*** Begin section ***
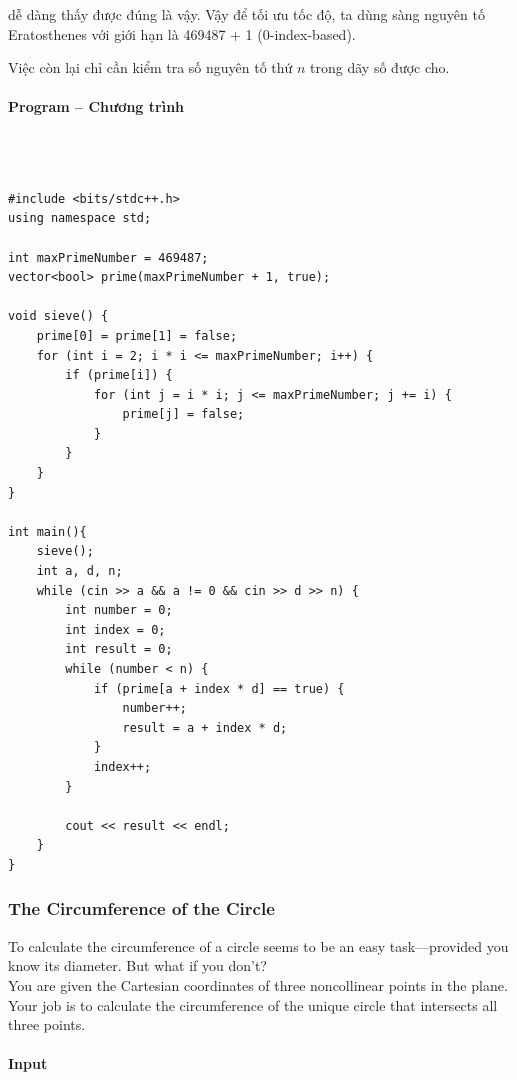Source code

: \documentclass{article}
\begin{document}
dễ dàng thấy được đúng là vậy. Vậy để tối ưu tốc độ, ta dùng sàng nguyên tố Eratosthenes với giới hạn là 469487 + 1 (0-index-based).

Việc còn lại chỉ cần kiểm tra số nguyên tố thứ $n$ trong dãy số được cho.


\paragraph{Program -- Chương trình} \mbox{} \\


\begin{lstlisting}

#include <bits/stdc++.h>
using namespace std;
	
int maxPrimeNumber = 469487;
vector<bool> prime(maxPrimeNumber + 1, true);

void sieve() {
	prime[0] = prime[1] = false;
	for (int i = 2; i * i <= maxPrimeNumber; i++) {
		if (prime[i]) {
			for (int j = i * i; j <= maxPrimeNumber; j += i) {
				prime[j] = false;
			}
		}
	}
}

int main(){
	sieve();
	int a, d, n; 
	while (cin >> a && a != 0 && cin >> d >> n) {
		int number = 0;
		int index = 0;
		int result = 0;
		while (number < n) {
			if (prime[a + index * d] == true) {
				number++;
				result = a + index * d;
			}
			index++;
		}
		
		cout << result << endl;
	}
}

\end{lstlisting}


\subsubsection{The Circumference of the Circle}

To calculate the circumference of a circle seems to be an easy task—provided you know its diameter. But what if you don’t? \\
You are given the Cartesian coordinates of three noncollinear points in the plane. \\
Your job is to calculate the circumference of the unique circle that intersects all three
points.

\paragraph{Input} \mbox{} \\
\end{document}
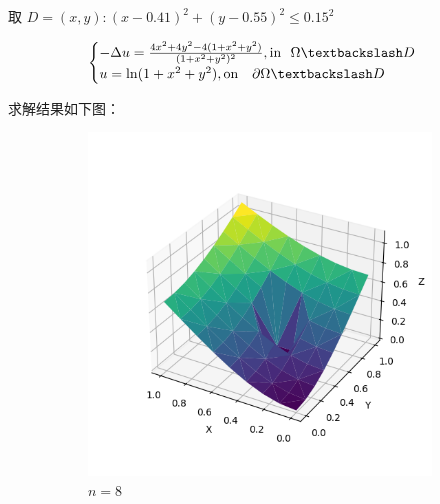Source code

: \documentclass[lang=cn,a4paper,newtx,bibend=bibtex]{elegantpaper}
\begin{document}
取 $D = {(x, y) : (x - 0.41)^2 + (y - 0.55)^2 \le 0.15^2}$


\[
\begin{cases}
  - \Delta u = \frac{4x^2 + 4y^2 - 4(1 + x^2 + y^2)}{(1 + x^2 + y^2)^2}, \text{in~~} \Omega \fxg D \\
  u = \ln (1 + x^2 + y^2), \text{on ~~} \partial \Omega \fxg D
\end{cases}
\]

求解结果如下图：

\begin{figure}[H]
  \centering
  \begin{subfigure}[b]{0.18\textwidth}
      \includegraphics[width=\textwidth]{../../res_bac/res-[data|3-Dirichlet-irregular-a8].png}
      \caption{$n =  8$}
  \end{subfigure}
  \hfill
  \begin{subfigure}[b]{0.18\textwidth}

\end{subfigure}
\end{figure}
\end{document}

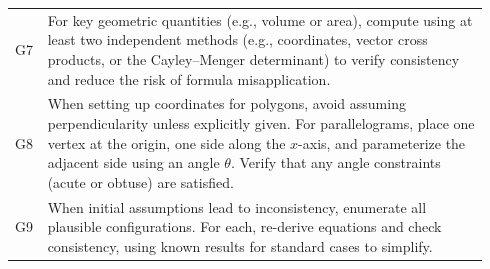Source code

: \documentclass{article}
\theoremstyle{plain}
\theoremstyle{definition}
\theoremstyle{remark}
\begin{document}
\begin{table}[h]
\begin{tabular}{p{0.04\linewidth} p{0.9\linewidth}}
G7 & For key geometric quantities (e.g., volume or area), compute using at least two independent methods (e.g., coordinates, vector cross products, or the Cayley--Menger determinant) to verify consistency and reduce the risk of formula misapplication. \\

G8 & When setting up coordinates for polygons, avoid assuming perpendicularity unless explicitly given. For parallelograms, place one vertex at the origin, one side along the \(x\)-axis, and parameterize the adjacent side using an angle \(\theta\). Verify that any angle constraints (acute or obtuse) are satisfied. \\

G9 & When initial assumptions lead to inconsistency, enumerate all plausible configurations. For each, re-derive equations and check consistency, using known results for standard cases to simplify. \\
\bottomrule
\end{tabular}
\end{table}
\end{document}
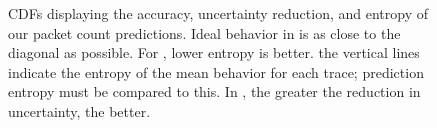 \documentclass[conference]{IEEEtran}
\begin{document}
\begin{figure}[!t]
\vspace{-1em}
\begin{center}
\caption{%
CDFs displaying the accuracy, uncertainty reduction, and entropy of our packet count predictions.
Ideal behavior in  is as close to the diagonal as possible.
For , lower entropy is better.
the vertical lines indicate the entropy of the mean behavior for each trace;
prediction entropy must be compared to this.
In , the greater the reduction in uncertainty, the better.
}
\end{center}
\vspace{-2em}
\end{figure}
\end{document}
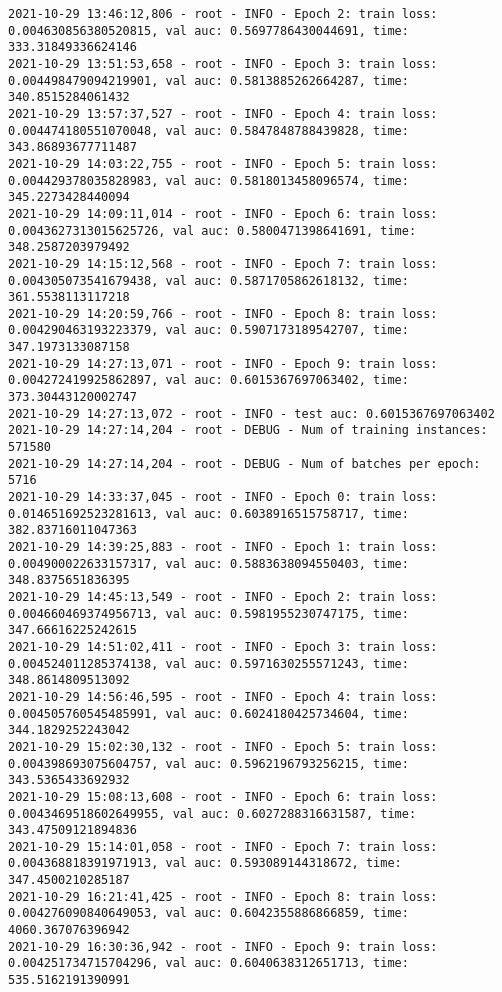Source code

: \documentclass[11pt]{article}
\begin{document}
\begin{verbatim}
2021-10-29 13:46:12,806 - root - INFO - Epoch 2: train loss: 0.004630856380520815, val auc: 0.5697786430044691, time: 333.31849336624146
2021-10-29 13:51:53,658 - root - INFO - Epoch 3: train loss: 0.004498479094219901, val auc: 0.5813885262664287, time: 340.8515284061432
2021-10-29 13:57:37,527 - root - INFO - Epoch 4: train loss: 0.004474180551070048, val auc: 0.5847848788439828, time: 343.86893677711487
2021-10-29 14:03:22,755 - root - INFO - Epoch 5: train loss: 0.004429378035828983, val auc: 0.5818013458096574, time: 345.2273428440094
2021-10-29 14:09:11,014 - root - INFO - Epoch 6: train loss: 0.0043627313015625726, val auc: 0.5800471398641691, time: 348.2587203979492
2021-10-29 14:15:12,568 - root - INFO - Epoch 7: train loss: 0.004305073541679438, val auc: 0.5871705862618132, time: 361.5538113117218
2021-10-29 14:20:59,766 - root - INFO - Epoch 8: train loss: 0.004290463193223379, val auc: 0.5907173189542707, time: 347.1973133087158
2021-10-29 14:27:13,071 - root - INFO - Epoch 9: train loss: 0.004272419925862897, val auc: 0.6015367697063402, time: 373.30443120002747
2021-10-29 14:27:13,072 - root - INFO - test auc: 0.6015367697063402
2021-10-29 14:27:14,204 - root - DEBUG - Num of training instances: 571580
2021-10-29 14:27:14,204 - root - DEBUG - Num of batches per epoch: 5716
2021-10-29 14:33:37,045 - root - INFO - Epoch 0: train loss: 0.014651692523281613, val auc: 0.6038916515758717, time: 382.83716011047363
2021-10-29 14:39:25,883 - root - INFO - Epoch 1: train loss: 0.004900022633157317, val auc: 0.5883638094550403, time: 348.8375651836395
2021-10-29 14:45:13,549 - root - INFO - Epoch 2: train loss: 0.004660469374956713, val auc: 0.5981955230747175, time: 347.66616225242615
2021-10-29 14:51:02,411 - root - INFO - Epoch 3: train loss: 0.004524011285374138, val auc: 0.5971630255571243, time: 348.8614809513092
2021-10-29 14:56:46,595 - root - INFO - Epoch 4: train loss: 0.004505760545485991, val auc: 0.6024180425734604, time: 344.1829252243042
2021-10-29 15:02:30,132 - root - INFO - Epoch 5: train loss: 0.004398693075604757, val auc: 0.5962196793256215, time: 343.5365433692932
2021-10-29 15:08:13,608 - root - INFO - Epoch 6: train loss: 0.0043469518602649955, val auc: 0.6027288316631587, time: 343.47509121894836
2021-10-29 15:14:01,058 - root - INFO - Epoch 7: train loss: 0.004368818391971913, val auc: 0.593089144318672, time: 347.4500210285187
2021-10-29 16:21:41,425 - root - INFO - Epoch 8: train loss: 0.004276090840649053, val auc: 0.6042355886866859, time: 4060.367076396942
2021-10-29 16:30:36,942 - root - INFO - Epoch 9: train loss: 0.004251734715704296, val auc: 0.6040638312651713, time: 535.5162191390991
\end{verbatim}
\end{document}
*** End section ***
Task details - Show every line above where "calculate" is found.

Result for this exercise -
To calculate the circumference of a circle seems to be an easy task—provided you know its diameter. But what if you don’t? \\
Your job is to calculate the circumference of the unique circle that intersects all three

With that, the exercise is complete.